Peu après le déclenchement de la lutte armée, le père de Slimane et ses oncles qui avaient dû quitter les Babors au lendemain des massacres du 8 mai 45 pour se trouver un travail à Alger, reviennent au village. «En se repliant au bled, au milieu de l’année 1955, pour se mettre à l’abri des périls qui planent sur Alger, mes oncles et mon père y trouvent un climat inhabituel, fébrile : des soldats qui écument le djebel, des hélicoptères qui sèment le feu, et des officiers en civil qui viennent proposer du travail pour un imposant chantier qui vient de s’ouvrir, à Erraguene, en dépit des hostilités.
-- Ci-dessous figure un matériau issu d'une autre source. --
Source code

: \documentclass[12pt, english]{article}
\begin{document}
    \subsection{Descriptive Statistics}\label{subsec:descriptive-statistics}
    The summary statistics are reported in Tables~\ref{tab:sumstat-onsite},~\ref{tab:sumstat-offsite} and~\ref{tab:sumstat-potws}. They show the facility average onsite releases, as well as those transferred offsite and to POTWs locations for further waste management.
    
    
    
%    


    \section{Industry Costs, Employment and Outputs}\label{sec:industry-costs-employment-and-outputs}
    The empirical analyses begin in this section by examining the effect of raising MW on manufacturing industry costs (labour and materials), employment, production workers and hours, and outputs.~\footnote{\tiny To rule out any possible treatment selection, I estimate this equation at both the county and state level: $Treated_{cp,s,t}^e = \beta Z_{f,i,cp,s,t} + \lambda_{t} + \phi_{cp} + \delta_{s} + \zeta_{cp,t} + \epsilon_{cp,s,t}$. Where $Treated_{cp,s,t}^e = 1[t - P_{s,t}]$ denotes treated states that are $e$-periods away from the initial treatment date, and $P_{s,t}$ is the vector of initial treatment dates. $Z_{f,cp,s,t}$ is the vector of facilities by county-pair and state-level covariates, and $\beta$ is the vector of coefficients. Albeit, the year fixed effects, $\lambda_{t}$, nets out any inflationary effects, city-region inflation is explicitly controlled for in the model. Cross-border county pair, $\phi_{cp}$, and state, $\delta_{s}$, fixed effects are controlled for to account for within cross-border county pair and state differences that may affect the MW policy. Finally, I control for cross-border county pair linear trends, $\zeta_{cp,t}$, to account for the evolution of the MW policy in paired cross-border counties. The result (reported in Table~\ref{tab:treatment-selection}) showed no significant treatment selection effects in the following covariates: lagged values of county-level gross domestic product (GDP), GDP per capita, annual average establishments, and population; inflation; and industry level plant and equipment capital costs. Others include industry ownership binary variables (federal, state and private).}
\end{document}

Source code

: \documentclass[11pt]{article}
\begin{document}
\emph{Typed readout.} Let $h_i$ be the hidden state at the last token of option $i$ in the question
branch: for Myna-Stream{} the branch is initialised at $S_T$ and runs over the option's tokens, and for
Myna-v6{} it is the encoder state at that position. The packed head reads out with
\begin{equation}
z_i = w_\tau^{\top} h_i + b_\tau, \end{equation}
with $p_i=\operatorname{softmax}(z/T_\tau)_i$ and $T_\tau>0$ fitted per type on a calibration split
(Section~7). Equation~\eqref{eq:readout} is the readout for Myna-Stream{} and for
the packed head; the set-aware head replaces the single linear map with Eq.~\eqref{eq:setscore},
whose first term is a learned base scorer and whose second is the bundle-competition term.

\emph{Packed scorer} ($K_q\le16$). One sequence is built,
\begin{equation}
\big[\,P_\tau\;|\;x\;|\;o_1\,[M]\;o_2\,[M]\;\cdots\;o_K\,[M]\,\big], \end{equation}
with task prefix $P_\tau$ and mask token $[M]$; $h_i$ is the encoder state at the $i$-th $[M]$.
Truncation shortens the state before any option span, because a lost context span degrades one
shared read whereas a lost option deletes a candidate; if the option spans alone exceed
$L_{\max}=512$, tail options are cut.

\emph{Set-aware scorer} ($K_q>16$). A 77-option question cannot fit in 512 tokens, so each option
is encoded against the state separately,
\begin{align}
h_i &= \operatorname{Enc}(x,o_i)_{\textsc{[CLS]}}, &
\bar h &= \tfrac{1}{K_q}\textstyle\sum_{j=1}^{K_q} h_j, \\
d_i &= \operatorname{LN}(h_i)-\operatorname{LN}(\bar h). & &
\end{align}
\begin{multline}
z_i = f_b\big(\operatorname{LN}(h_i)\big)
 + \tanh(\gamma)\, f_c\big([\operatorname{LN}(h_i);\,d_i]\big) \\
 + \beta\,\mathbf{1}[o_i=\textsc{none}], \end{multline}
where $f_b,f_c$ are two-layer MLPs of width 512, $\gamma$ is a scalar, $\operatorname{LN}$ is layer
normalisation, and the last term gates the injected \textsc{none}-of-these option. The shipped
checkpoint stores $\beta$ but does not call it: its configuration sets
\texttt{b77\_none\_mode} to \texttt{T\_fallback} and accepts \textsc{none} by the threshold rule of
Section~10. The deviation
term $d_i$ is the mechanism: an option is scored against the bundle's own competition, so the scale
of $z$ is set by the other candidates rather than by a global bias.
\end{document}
Il s’agirait de bâtir un barrage hydroélectrique.» Il s’agit du fameux barrage d’Erraguene, le projet «le plus ambitieux jamais conçu pour l’Algérie». L’auteur y décèle les prémices d’un grand dessein pour les populations de ces montagnes délaissées pendant un siècle, et qui ne font l’objet de l’attention soudaine des autorités coloniales que par crainte de les voir basculer dans les rangs de la «rébellion». «Il aura fallu que le FLN nous fasse miroiter l’Algérie pour que la France y accoure, afin d’y suppléer, sous l’aspect d’un Janus, ce dieu des choix et des passages à deux faces le soldat et l’ingénieur, l’infirmier et le légionnaire, puis la seringue et le fusil, l’école et la caserne, l’hôpital et la prison… Désormais, le jour sera le royaume de la République bicéphale, la nuit, celui d’un pays au visage encore flou, celui du moudjahid», décrypte l’enfant des Babors.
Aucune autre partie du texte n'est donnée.